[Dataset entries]
□ □ □ □ □
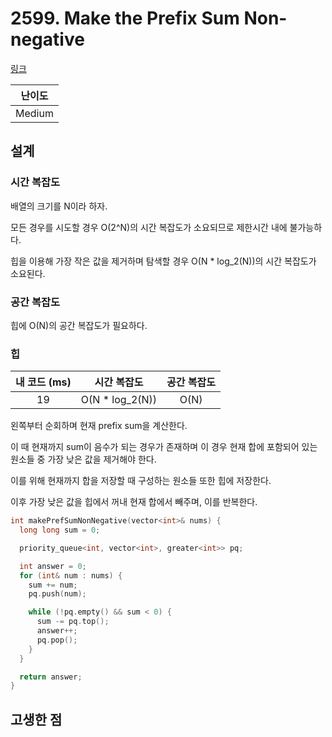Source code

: # 2599. Make the Prefix Sum Non-negative

[링크](https://leetcode.com/problems/make-the-prefix-sum-non-negative/description/)

| 난이도 |
| :----: |
| Medium |

## 설계

### 시간 복잡도

배열의 크기를 N이라 하자.

모든 경우를 시도할 경우 O(2^N)의 시간 복잡도가 소요되므로 제한시간 내에 불가능하다.

힙을 이용해 가장 작은 값을 제거하며 탐색할 경우 O(N \* log_2(N))의 시간 복잡도가 소요된다.

### 공간 복잡도

힙에 O(N)의 공간 복잡도가 필요하다.

### 힙

| 내 코드 (ms) |   시간 복잡도    | 공간 복잡도 |
| :----------: | :--------------: | :---------: |
|      19      | O(N \* log_2(N)) |    O(N)     |

왼쪽부터 순회하며 현재 prefix sum을 계산한다.

이 때 현재까지 sum이 음수가 되는 경우가 존재하며 이 경우 현재 합에 포함되어 있는 원소들 중 가장 낮은 값을 제거해야 한다.

이를 위해 현재까지 합을 저장할 때 구성하는 원소들 또한 힙에 저장한다.

이후 가장 낮은 값을 힙에서 꺼내 현재 합에서 빼주며, 이를 반복한다.

```cpp
int makePrefSumNonNegative(vector<int>& nums) {
  long long sum = 0;

  priority_queue<int, vector<int>, greater<int>> pq;

  int answer = 0;
  for (int& num : nums) {
    sum += num;
    pq.push(num);

    while (!pq.empty() && sum < 0) {
      sum -= pq.top();
      answer++;
      pq.pop();
    }
  }

  return answer;
}
```

## 고생한 점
□ □ □ □ □
### [What you should do]
Repeat only the lines from the one holding "힙을 이용해 가장 작은" through the last line of the data.

### [Answer to this problem]
힙을 이용해 가장 작은 값을 제거하며 탐색할 경우 O(N \* log_2(N))의 시간 복잡도가 소요된다.

### 공간 복잡도

힙에 O(N)의 공간 복잡도가 필요하다.

### 힙

| 내 코드 (ms) |   시간 복잡도    | 공간 복잡도 |
| :----------: | :--------------: | :---------: |
|      19      | O(N \* log_2(N)) |    O(N)     |

왼쪽부터 순회하며 현재 prefix sum을 계산한다.

이 때 현재까지 sum이 음수가 되는 경우가 존재하며 이 경우 현재 합에 포함되어 있는 원소들 중 가장 낮은 값을 제거해야 한다.

이를 위해 현재까지 합을 저장할 때 구성하는 원소들 또한 힙에 저장한다.

이후 가장 낮은 값을 힙에서 꺼내 현재 합에서 빼주며, 이를 반복한다.

```cpp
int makePrefSumNonNegative(vector<int>& nums) {
  long long sum = 0;

  priority_queue<int, vector<int>, greater<int>> pq;

  int answer = 0;
  for (int& num : nums) {
    sum += num;
    pq.push(num);

    while (!pq.empty() && sum < 0) {
      sum -= pq.top();
      answer++;
      pq.pop();
    }
  }

  return answer;
}
```

## 고생한 점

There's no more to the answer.